(DATASET begins)
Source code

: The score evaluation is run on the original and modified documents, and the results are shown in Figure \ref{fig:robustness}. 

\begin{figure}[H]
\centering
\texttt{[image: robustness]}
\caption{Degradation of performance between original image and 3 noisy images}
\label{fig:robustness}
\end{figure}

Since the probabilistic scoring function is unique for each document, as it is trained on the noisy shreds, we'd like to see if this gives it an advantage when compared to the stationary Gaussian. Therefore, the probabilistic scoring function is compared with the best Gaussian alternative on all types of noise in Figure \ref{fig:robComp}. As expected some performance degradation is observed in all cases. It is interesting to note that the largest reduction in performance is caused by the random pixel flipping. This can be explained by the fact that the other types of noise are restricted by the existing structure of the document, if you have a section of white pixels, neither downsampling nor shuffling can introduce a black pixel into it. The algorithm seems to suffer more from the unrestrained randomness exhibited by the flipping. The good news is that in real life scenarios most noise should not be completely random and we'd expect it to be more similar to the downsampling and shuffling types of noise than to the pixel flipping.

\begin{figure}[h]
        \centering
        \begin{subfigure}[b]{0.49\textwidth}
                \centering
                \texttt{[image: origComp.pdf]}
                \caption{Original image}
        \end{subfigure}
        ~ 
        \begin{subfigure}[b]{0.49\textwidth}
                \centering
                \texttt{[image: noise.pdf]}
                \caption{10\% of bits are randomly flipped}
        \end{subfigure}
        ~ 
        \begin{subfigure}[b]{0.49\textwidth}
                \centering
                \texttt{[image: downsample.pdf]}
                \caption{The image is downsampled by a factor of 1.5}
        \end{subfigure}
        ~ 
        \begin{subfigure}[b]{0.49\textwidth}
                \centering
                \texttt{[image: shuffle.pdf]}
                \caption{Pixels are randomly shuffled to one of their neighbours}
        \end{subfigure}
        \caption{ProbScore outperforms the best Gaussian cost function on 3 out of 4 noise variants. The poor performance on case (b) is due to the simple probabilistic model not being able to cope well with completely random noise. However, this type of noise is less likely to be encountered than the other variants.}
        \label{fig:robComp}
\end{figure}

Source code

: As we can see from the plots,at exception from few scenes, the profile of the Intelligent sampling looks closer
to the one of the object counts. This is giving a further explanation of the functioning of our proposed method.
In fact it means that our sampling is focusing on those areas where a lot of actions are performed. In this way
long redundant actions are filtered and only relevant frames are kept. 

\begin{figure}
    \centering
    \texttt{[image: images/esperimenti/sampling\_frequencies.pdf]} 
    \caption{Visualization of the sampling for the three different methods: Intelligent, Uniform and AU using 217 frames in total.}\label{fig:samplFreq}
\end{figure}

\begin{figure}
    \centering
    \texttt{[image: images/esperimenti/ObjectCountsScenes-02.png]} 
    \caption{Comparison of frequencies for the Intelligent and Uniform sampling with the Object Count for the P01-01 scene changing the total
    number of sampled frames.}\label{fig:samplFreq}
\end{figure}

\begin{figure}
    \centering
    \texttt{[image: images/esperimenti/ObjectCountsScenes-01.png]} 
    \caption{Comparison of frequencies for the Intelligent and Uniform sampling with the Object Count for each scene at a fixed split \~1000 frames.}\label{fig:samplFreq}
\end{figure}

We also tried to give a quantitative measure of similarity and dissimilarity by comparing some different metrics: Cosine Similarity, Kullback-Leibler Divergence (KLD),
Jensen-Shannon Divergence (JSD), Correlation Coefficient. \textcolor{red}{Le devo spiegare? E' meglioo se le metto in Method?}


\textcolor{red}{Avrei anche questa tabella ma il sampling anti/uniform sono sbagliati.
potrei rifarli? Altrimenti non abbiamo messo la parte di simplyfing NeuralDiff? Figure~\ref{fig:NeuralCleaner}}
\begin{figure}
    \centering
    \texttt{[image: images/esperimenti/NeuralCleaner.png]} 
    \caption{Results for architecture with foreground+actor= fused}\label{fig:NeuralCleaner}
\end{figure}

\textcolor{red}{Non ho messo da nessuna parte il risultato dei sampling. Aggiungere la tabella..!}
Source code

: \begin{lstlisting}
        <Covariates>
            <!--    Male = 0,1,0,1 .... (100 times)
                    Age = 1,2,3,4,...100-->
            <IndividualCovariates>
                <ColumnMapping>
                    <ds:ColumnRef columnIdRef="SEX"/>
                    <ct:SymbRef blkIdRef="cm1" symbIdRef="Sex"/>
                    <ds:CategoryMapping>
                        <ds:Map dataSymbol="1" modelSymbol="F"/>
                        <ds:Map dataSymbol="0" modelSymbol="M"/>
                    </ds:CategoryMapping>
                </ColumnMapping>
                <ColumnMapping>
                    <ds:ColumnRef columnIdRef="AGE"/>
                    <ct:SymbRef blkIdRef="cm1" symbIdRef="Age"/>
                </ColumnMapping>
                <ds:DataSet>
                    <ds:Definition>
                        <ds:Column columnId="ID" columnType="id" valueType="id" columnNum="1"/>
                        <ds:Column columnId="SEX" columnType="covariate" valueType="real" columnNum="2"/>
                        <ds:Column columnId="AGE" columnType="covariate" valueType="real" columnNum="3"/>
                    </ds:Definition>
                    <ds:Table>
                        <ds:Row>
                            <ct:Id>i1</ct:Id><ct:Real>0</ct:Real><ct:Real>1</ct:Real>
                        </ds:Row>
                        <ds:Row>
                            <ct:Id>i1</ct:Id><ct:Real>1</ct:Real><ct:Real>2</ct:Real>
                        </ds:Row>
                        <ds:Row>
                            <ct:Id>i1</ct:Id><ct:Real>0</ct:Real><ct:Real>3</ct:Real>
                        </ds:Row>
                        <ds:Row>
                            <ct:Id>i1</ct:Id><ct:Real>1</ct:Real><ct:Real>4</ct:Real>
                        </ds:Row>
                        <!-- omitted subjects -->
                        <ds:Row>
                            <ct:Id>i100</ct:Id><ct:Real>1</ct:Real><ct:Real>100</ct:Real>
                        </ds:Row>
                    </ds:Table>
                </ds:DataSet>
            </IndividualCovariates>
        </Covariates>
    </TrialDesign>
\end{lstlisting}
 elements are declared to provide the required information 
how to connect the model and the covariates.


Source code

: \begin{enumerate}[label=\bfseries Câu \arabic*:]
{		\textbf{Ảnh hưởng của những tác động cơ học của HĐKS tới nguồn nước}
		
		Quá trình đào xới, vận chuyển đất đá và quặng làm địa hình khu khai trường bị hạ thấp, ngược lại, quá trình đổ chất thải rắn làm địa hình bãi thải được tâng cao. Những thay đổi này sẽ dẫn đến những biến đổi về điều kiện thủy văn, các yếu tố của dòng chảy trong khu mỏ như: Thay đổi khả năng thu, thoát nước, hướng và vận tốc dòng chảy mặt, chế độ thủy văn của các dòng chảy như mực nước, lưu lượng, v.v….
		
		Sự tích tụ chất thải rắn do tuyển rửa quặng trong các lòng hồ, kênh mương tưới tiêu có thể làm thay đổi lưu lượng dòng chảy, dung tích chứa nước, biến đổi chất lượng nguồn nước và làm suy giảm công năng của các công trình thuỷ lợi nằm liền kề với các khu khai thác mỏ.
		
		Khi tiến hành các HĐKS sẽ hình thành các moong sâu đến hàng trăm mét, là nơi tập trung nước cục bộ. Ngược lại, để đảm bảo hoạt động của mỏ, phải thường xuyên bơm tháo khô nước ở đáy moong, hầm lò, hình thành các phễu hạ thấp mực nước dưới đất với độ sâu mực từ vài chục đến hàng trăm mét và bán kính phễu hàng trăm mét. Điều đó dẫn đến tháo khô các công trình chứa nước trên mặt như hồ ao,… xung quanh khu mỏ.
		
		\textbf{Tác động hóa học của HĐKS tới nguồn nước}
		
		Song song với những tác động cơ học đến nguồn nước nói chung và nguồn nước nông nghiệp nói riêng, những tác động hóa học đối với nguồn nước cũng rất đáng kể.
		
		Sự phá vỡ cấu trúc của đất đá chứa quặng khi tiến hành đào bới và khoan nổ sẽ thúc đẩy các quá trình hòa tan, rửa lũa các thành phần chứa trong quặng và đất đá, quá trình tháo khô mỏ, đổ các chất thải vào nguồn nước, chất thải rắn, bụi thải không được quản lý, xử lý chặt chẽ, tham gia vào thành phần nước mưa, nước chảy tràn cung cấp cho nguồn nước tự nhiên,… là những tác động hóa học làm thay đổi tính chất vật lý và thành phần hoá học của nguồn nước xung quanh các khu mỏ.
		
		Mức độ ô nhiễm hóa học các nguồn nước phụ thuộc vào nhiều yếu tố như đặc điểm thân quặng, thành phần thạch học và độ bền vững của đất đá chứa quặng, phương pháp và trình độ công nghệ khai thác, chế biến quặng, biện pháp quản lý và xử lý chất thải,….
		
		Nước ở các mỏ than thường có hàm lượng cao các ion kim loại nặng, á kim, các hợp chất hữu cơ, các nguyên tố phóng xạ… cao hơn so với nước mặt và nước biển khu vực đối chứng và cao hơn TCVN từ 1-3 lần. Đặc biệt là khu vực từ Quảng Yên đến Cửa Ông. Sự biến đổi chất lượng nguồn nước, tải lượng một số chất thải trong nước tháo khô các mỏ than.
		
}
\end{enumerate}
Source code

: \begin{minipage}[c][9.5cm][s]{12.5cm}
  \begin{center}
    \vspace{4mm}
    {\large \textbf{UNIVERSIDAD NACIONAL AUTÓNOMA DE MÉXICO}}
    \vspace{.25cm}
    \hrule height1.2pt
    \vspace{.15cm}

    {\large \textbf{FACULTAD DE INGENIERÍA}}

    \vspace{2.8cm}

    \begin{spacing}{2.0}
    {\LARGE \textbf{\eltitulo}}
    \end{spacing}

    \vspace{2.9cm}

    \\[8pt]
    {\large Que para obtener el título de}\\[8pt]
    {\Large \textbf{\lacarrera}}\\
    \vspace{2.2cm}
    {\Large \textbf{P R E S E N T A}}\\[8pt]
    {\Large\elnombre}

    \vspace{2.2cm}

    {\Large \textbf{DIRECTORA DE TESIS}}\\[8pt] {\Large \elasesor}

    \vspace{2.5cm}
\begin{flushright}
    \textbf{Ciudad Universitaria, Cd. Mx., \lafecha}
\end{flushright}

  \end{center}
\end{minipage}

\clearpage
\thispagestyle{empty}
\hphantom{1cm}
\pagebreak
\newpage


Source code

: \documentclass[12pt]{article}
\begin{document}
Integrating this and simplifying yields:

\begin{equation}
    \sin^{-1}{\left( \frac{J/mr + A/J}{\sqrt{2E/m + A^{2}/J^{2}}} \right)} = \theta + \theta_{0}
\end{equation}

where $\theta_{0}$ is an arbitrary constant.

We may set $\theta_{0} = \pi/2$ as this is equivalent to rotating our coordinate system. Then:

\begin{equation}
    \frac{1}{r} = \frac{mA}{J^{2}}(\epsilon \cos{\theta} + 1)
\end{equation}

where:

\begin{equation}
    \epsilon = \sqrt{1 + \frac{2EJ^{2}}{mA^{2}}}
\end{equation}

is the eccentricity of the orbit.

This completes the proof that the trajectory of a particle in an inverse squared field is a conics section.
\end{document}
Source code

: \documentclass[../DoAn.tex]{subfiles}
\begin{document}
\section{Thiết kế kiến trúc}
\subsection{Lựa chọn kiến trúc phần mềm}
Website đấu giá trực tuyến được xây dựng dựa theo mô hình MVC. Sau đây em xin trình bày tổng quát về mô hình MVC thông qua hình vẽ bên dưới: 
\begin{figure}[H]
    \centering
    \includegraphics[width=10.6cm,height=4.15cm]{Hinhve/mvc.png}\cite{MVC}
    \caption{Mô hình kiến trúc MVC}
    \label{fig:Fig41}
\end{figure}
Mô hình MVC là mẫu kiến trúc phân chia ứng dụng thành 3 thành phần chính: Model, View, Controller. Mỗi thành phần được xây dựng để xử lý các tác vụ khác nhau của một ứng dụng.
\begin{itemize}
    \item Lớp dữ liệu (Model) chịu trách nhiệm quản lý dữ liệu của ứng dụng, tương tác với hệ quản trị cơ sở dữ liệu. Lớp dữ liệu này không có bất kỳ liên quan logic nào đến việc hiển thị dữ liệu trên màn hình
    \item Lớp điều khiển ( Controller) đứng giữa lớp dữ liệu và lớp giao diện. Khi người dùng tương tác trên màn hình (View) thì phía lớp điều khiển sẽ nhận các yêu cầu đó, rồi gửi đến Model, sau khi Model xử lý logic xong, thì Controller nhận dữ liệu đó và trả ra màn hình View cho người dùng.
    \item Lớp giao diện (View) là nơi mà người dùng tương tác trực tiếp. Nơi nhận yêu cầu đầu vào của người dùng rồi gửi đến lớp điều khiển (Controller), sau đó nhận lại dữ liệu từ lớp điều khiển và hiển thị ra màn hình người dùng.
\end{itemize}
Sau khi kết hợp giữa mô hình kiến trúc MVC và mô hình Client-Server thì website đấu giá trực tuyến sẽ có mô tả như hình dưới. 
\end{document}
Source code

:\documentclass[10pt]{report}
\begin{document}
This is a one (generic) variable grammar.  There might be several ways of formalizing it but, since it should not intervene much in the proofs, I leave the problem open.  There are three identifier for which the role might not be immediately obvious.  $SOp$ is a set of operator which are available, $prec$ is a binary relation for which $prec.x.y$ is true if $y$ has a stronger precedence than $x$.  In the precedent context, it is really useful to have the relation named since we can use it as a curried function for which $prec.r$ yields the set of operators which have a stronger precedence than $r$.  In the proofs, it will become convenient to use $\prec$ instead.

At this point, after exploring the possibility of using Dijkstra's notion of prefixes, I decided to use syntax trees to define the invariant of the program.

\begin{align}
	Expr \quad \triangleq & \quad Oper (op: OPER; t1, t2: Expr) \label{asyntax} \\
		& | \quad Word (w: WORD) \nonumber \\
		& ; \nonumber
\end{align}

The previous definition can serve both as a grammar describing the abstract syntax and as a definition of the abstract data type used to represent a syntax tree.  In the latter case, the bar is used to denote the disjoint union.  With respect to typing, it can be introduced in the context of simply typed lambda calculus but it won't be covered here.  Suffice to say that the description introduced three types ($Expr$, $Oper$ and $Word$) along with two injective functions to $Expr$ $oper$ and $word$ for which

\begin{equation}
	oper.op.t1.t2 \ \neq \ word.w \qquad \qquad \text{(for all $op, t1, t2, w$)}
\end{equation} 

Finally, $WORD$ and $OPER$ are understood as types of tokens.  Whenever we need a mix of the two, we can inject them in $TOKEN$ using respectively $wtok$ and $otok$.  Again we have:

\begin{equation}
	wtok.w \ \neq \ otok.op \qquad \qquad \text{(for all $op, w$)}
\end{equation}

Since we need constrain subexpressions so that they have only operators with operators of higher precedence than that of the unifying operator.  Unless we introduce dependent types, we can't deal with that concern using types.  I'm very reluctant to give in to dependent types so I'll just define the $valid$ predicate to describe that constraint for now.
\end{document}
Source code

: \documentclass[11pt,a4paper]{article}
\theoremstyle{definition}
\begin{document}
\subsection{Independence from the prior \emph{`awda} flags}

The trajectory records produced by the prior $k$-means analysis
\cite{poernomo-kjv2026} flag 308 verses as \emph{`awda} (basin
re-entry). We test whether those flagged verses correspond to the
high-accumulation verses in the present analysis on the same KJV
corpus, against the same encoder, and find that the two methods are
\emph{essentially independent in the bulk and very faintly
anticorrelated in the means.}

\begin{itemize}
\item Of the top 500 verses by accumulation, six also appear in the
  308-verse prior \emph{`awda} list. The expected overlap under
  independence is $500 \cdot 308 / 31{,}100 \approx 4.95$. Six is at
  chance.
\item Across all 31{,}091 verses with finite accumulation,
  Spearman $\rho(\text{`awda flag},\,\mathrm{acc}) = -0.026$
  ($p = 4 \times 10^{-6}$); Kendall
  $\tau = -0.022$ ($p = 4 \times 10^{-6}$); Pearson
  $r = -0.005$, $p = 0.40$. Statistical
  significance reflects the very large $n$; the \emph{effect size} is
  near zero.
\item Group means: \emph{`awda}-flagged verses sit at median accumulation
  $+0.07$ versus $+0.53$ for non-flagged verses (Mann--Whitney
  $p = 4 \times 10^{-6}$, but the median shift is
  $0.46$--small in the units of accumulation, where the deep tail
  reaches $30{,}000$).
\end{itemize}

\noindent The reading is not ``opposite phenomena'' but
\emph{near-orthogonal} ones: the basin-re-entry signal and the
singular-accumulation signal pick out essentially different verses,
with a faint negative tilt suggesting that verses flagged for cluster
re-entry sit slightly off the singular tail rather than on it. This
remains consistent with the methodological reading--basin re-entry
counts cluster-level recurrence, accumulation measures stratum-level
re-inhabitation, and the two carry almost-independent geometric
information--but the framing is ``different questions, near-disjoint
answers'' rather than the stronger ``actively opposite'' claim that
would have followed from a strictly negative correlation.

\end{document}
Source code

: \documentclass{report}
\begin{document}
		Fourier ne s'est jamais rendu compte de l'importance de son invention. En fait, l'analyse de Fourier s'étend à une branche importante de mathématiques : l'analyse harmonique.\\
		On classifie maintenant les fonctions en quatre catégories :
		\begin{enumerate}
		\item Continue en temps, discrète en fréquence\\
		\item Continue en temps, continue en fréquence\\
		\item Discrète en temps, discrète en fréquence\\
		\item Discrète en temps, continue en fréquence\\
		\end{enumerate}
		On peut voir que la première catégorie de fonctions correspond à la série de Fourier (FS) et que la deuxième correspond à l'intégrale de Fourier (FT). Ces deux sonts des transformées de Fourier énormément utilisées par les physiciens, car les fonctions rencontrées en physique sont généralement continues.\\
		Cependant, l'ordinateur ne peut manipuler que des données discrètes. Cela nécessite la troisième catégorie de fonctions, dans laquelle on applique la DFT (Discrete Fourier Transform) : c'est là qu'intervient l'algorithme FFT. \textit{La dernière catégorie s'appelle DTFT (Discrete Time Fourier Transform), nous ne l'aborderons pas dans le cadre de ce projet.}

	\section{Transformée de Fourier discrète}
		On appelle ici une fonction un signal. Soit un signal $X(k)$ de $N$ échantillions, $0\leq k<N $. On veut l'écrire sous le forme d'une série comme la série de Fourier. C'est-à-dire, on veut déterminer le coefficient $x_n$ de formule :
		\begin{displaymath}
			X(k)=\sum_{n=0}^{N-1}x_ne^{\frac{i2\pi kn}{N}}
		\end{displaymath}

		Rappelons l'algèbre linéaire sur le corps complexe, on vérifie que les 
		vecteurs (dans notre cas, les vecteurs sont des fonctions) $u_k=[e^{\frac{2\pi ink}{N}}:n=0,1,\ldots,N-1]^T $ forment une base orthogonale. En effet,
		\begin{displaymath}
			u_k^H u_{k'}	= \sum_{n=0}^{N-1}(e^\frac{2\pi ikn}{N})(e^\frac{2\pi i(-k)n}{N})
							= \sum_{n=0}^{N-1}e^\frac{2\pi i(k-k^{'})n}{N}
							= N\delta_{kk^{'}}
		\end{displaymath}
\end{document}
(DATASET ends)
Return every line from the records above that holds the word "người".

    \item Lớp điều khiển ( Controller) đứng giữa lớp dữ liệu và lớp giao diện. Khi người dùng tương tác trên màn hình (View) thì phía lớp điều khiển sẽ nhận các yêu cầu đó, rồi gửi đến Model, sau khi Model xử lý logic xong, thì Controller nhận dữ liệu đó và trả ra màn hình View cho người dùng.
    \item Lớp giao diện (View) là nơi mà người dùng tương tác trực tiếp. Nơi nhận yêu cầu đầu vào của người dùng rồi gửi đến lớp điều khiển (Controller), sau đó nhận lại dữ liệu từ lớp điều khiển và hiển thị ra màn hình người dùng.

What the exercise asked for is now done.